O cinema instintivo de Edgard Navarro

“O Homem que Não Dormia”, segundo longa-metragem do baiano Edgard Navarro, parece retomar o tom mais anárquico e instintivo do cineasta, consagrado em filmes como “Superoutro” (1987/89), e meio deixado de lado em sua estreia em longas, com o memorialista “Eu me Lembro” (2006). No segundo longa, que estreou em abril deste ano e teve um público pouco menor que quatro mil espectadores nos cinemas comerciais, Navarro filma de forma bastante crua, sem se importar tanto com a estrutura narrativa, a história de um vilarejo que sonha com um homem que não consegue dormir.

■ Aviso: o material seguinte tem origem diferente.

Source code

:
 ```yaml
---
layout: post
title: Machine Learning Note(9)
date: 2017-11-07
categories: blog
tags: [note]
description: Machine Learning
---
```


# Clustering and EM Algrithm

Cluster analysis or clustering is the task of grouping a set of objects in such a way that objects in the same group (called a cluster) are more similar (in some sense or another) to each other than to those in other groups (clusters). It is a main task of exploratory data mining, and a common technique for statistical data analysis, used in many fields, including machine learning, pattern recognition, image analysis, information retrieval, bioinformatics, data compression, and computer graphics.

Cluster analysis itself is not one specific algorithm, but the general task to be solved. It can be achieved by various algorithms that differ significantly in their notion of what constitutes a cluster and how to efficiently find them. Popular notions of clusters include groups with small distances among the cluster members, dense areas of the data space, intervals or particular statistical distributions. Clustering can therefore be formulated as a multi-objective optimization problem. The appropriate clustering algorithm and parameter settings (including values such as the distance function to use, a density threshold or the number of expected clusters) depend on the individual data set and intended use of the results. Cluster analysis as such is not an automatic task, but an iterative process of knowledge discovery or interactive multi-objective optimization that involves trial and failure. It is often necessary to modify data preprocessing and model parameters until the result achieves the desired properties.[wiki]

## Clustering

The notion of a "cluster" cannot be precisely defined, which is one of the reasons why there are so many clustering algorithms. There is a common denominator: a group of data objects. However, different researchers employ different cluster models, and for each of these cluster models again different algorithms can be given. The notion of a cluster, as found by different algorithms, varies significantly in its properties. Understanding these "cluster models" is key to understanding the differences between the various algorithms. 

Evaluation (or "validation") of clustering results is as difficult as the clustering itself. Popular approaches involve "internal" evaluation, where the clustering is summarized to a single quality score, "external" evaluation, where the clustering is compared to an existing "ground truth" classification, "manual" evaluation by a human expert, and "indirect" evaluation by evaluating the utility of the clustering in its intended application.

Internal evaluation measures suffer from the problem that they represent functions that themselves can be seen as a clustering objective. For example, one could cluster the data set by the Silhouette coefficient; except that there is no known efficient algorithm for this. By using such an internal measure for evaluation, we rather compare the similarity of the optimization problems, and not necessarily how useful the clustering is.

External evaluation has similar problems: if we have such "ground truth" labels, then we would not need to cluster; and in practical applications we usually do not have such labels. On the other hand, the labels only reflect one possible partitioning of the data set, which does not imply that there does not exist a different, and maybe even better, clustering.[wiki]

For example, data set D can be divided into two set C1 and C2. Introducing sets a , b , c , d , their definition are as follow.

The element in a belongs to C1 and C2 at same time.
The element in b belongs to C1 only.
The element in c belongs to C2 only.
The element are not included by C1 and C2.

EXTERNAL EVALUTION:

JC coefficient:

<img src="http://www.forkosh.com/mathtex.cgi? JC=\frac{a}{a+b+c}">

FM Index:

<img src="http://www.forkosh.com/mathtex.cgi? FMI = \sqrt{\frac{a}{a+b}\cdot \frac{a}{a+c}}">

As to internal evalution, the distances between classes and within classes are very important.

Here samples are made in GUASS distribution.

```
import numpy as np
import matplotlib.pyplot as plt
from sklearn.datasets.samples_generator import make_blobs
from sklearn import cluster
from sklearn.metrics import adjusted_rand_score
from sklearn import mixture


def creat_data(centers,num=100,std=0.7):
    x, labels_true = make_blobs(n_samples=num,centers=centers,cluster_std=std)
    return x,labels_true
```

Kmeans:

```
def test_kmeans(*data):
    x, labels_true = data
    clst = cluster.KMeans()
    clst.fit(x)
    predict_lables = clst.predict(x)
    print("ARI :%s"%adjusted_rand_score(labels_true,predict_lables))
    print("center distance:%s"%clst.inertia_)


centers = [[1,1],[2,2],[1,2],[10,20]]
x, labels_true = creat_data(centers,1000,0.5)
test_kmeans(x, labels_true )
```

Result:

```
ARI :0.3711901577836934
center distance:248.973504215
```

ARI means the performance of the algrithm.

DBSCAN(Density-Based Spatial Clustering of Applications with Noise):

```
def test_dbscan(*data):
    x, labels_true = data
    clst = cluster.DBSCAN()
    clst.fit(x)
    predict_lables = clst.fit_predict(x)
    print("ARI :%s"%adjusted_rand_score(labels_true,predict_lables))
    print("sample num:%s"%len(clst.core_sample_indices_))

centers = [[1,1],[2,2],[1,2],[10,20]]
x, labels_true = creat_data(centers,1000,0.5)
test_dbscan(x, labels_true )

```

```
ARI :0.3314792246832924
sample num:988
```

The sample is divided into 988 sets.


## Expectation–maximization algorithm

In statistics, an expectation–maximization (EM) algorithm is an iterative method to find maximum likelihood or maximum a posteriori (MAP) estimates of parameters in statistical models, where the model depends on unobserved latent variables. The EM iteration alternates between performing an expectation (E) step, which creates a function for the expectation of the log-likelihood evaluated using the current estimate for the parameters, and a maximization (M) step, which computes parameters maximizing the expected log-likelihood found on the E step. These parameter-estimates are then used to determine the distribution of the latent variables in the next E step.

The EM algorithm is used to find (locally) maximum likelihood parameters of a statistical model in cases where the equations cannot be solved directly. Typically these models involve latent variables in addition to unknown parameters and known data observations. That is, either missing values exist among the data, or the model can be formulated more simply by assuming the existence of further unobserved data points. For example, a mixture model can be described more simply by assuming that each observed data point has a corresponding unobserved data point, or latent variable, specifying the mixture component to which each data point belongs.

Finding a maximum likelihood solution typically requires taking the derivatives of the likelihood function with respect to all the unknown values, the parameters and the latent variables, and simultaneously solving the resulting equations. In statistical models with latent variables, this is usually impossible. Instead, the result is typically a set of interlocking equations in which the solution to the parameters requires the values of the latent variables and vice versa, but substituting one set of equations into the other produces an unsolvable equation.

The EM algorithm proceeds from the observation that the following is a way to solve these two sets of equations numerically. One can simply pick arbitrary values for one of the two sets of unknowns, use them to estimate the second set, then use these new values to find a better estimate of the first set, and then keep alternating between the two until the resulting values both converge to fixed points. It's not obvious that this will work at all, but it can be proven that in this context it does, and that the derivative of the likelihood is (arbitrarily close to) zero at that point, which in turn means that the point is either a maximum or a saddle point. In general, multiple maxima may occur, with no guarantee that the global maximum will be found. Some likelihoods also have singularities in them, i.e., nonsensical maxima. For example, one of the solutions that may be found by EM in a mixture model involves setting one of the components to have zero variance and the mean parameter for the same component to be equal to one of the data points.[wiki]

“Em ‘Eu me Lembro’, a tônica é o conteúdo, em detrimento da forma mais ousada, mais navarriana, se quiser. Quando escrevi o filme, a coisa mais forte que existia era a integridade da criança no cartaz, que sou eu mesmo, com dois anos e meio. Dizem que ‘O Homem que Não Dormia’ é um filme asqueroso, nojento, que os personagens são tortos, que não precisava fazer filme pra chocar. Eu optei pela sordidez e pelo grotesco. Sou um homem que não vale a pena como artista, porque o artista tem um certo fascínio pela doença. E eu sou doente”, comenta Navarro.

De qualquer forma, o que parece valer, para ele, é o sentimento que vem de dentro em relação ao mundo, seja de afeto, seja também de asco. “Meu cinema é instintivo porque não tive muita cultura de cinema. Sou um autodidata, comecei com super8. Poderia ter escolhido outro suporte artístico, como pintura, teatro, literatura. Estava fazendo teatro quando meu primeiro filme foi premiado. O que aconteceu é que as portas que se abriram para mim foram as do cinema”, pontua o diretor, que começou com “Alice no País de Mil Novilhas”, em 1976.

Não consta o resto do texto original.